WORK ITEM: The listing below must be given again in full, exactly.

DATA UNDER STUDY:
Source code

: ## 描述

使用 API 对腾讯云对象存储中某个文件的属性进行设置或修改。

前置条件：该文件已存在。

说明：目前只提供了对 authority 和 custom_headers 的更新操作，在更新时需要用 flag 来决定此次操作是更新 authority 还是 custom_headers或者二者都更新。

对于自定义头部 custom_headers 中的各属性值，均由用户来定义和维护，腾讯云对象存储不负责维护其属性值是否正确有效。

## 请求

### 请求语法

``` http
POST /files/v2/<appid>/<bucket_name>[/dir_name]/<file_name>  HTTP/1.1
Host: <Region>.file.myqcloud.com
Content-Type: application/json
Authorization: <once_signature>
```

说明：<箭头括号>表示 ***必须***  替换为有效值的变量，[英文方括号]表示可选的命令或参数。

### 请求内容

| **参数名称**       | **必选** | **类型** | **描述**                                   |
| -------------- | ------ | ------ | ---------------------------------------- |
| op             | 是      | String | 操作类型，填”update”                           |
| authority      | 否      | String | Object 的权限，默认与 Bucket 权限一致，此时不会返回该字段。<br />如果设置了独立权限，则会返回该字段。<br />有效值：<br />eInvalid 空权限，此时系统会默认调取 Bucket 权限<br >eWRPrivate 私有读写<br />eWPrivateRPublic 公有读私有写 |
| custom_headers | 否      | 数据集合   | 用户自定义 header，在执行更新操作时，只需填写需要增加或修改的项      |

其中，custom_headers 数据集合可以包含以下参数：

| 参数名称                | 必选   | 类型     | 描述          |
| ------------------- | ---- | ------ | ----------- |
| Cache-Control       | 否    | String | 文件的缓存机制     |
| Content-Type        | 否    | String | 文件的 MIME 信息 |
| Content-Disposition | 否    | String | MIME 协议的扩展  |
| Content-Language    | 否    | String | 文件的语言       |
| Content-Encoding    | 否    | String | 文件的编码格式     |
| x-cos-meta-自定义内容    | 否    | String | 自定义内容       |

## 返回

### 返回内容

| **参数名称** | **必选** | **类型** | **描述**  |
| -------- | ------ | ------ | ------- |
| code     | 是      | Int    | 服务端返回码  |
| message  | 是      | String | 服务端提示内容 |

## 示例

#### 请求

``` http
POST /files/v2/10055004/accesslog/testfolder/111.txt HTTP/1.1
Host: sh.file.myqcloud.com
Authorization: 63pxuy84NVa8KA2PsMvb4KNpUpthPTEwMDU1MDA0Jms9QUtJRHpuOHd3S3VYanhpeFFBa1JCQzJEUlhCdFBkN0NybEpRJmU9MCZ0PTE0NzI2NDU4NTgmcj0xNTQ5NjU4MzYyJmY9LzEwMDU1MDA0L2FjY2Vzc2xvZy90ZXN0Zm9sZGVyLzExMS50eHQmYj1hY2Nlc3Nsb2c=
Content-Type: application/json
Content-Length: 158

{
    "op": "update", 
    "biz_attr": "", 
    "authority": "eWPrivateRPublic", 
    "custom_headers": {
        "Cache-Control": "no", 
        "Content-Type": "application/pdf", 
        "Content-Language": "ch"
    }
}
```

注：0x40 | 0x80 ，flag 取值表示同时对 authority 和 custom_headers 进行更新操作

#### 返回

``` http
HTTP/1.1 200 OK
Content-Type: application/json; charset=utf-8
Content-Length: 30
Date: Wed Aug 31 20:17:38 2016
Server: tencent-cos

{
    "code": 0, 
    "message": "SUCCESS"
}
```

EXPECTED ANSWER:
Source code

: ## 描述

使用 API 对腾讯云对象存储中某个文件的属性进行设置或修改。

前置条件：该文件已存在。

说明：目前只提供了对 authority 和 custom_headers 的更新操作，在更新时需要用 flag 来决定此次操作是更新 authority 还是 custom_headers或者二者都更新。

对于自定义头部 custom_headers 中的各属性值，均由用户来定义和维护，腾讯云对象存储不负责维护其属性值是否正确有效。

## 请求

### 请求语法

``` http
POST /files/v2/<appid>/<bucket_name>[/dir_name]/<file_name>  HTTP/1.1
Host: <Region>.file.myqcloud.com
Content-Type: application/json
Authorization: <once_signature>
```

说明：<箭头括号>表示 ***必须***  替换为有效值的变量，[英文方括号]表示可选的命令或参数。

### 请求内容

| **参数名称**       | **必选** | **类型** | **描述**                                   |
| -------------- | ------ | ------ | ---------------------------------------- |
| op             | 是      | String | 操作类型，填”update”                           |
| authority      | 否      | String | Object 的权限，默认与 Bucket 权限一致，此时不会返回该字段。<br />如果设置了独立权限，则会返回该字段。<br />有效值：<br />eInvalid 空权限，此时系统会默认调取 Bucket 权限<br >eWRPrivate 私有读写<br />eWPrivateRPublic 公有读私有写 |
| custom_headers | 否      | 数据集合   | 用户自定义 header，在执行更新操作时，只需填写需要增加或修改的项      |

其中，custom_headers 数据集合可以包含以下参数：

| 参数名称                | 必选   | 类型     | 描述          |
| ------------------- | ---- | ------ | ----------- |
| Cache-Control       | 否    | String | 文件的缓存机制     |
| Content-Type        | 否    | String | 文件的 MIME 信息 |
| Content-Disposition | 否    | String | MIME 协议的扩展  |
| Content-Language    | 否    | String | 文件的语言       |
| Content-Encoding    | 否    | String | 文件的编码格式     |
| x-cos-meta-自定义内容    | 否    | String | 自定义内容       |

## 返回

### 返回内容

| **参数名称** | **必选** | **类型** | **描述**  |
| -------- | ------ | ------ | ------- |
| code     | 是      | Int    | 服务端返回码  |
| message  | 是      | String | 服务端提示内容 |

## 示例

#### 请求

``` http
POST /files/v2/10055004/accesslog/testfolder/111.txt HTTP/1.1
Host: sh.file.myqcloud.com
Authorization: 63pxuy84NVa8KA2PsMvb4KNpUpthPTEwMDU1MDA0Jms9QUtJRHpuOHd3S3VYanhpeFFBa1JCQzJEUlhCdFBkN0NybEpRJmU9MCZ0PTE0NzI2NDU4NTgmcj0xNTQ5NjU4MzYyJmY9LzEwMDU1MDA0L2FjY2Vzc2xvZy90ZXN0Zm9sZGVyLzExMS50eHQmYj1hY2Nlc3Nsb2c=
Content-Type: application/json
Content-Length: 158

{
    "op": "update", 
    "biz_attr": "", 
    "authority": "eWPrivateRPublic", 
    "custom_headers": {
        "Cache-Control": "no", 
        "Content-Type": "application/pdf", 
        "Content-Language": "ch"
    }
}
```

注：0x40 | 0x80 ，flag 取值表示同时对 authority 和 custom_headers 进行更新操作

#### 返回

``` http
HTTP/1.1 200 OK
Content-Type: application/json; charset=utf-8
Content-Length: 30
Date: Wed Aug 31 20:17:38 2016
Server: tencent-cos

{
    "code": 0, 
    "message": "SUCCESS"
}
```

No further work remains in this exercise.